◆ **To do**
The required result is an exact copy of the material from the line with "## Two parts might help you" through its final line, both ends included.

◆ **Records to process**
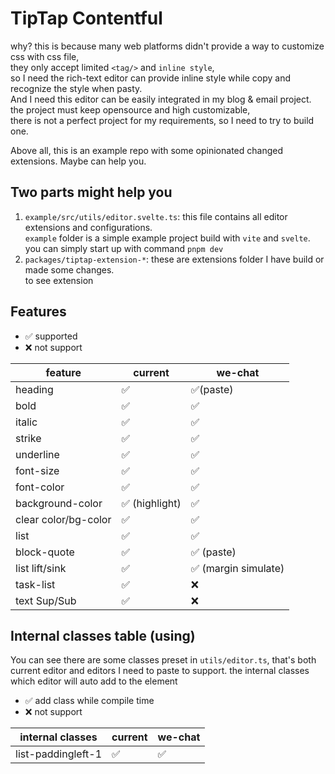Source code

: # TipTap Contentful

why? this is because many web platforms didn't provide a way to customize css with css file,   
they only accept limited `<tag/>` and `inline style`,  
so I need the rich-text editor can provide inline style while copy and recognize the style when pasty.  
And I need this editor can be easily integrated in my blog & email project.  
the project must keep opensource and high customizable,  
there is not a perfect project for my requirements,
so I need to try to build one.

Above all, this is an example repo with some opinionated changed extensions. Maybe can help you.

## Two parts might help you

1. `example/src/utils/editor.svelte.ts`:
   this file contains all editor extensions and configurations.   
   `example` folder is a simple example project build with `vite` and `svelte`.  
   you can simply start up with command `pnpm dev`
2. `packages/tiptap-extension-*`:
   these are extensions folder I have build or made some changes.  
   to see extension

## Features

+ ✅ supported
+ ❌ not support

| feature              | current       | we-chat             |
|----------------------|---------------|---------------------|
| heading              | ✅             | ✅(paste)            |
| bold                 | ✅             | ✅                   |
| italic               | ✅             | ✅                   |
| strike               | ✅             | ✅                   |
| underline            | ✅             | ✅                   |
| font-size            | ✅             | ✅                   |
| font-color           | ✅             | ✅                   |
| background-color     | ✅ (highlight) | ✅                   |
| clear color/bg-color | ✅             | ✅                   |
| list                 | ✅             | ✅                   |
| block-quote          | ✅             | ✅ (paste)           |
| list lift/sink       | ✅             | ✅ (margin simulate) |
| task-list            | ✅             | ❌                   |
| text Sup/Sub         | ✅             | ❌                   |

## Internal classes table (using)

You can see there are some classes preset in `utils/editor.ts`, that's
both current editor and editors I need to paste to support.
the internal classes which editor will auto add to the element

+ ✅ add class while compile time
+ ❌ not support

| internal classes   | current | we-chat |
|--------------------|---------|---------|
| list-paddingleft-1 | ✅       | ✅       |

◆ **Answer below**
## Two parts might help you

1. `example/src/utils/editor.svelte.ts`:
   this file contains all editor extensions and configurations.   
   `example` folder is a simple example project build with `vite` and `svelte`.  
   you can simply start up with command `pnpm dev`
2. `packages/tiptap-extension-*`:
   these are extensions folder I have build or made some changes.  
   to see extension

## Features

+ ✅ supported
+ ❌ not support

| feature              | current       | we-chat             |
|----------------------|---------------|---------------------|
| heading              | ✅             | ✅(paste)            |
| bold                 | ✅             | ✅                   |
| italic               | ✅             | ✅                   |
| strike               | ✅             | ✅                   |
| underline            | ✅             | ✅                   |
| font-size            | ✅             | ✅                   |
| font-color           | ✅             | ✅                   |
| background-color     | ✅ (highlight) | ✅                   |
| clear color/bg-color | ✅             | ✅                   |
| list                 | ✅             | ✅                   |
| block-quote          | ✅             | ✅ (paste)           |
| list lift/sink       | ✅             | ✅ (margin simulate) |
| task-list            | ✅             | ❌                   |
| text Sup/Sub         | ✅             | ❌                   |

## Internal classes table (using)

You can see there are some classes preset in `utils/editor.ts`, that's
both current editor and editors I need to paste to support.
the internal classes which editor will auto add to the element

+ ✅ add class while compile time
+ ❌ not support

| internal classes   | current | we-chat |
|--------------------|---------|---------|
| list-paddingleft-1 | ✅       | ✅       |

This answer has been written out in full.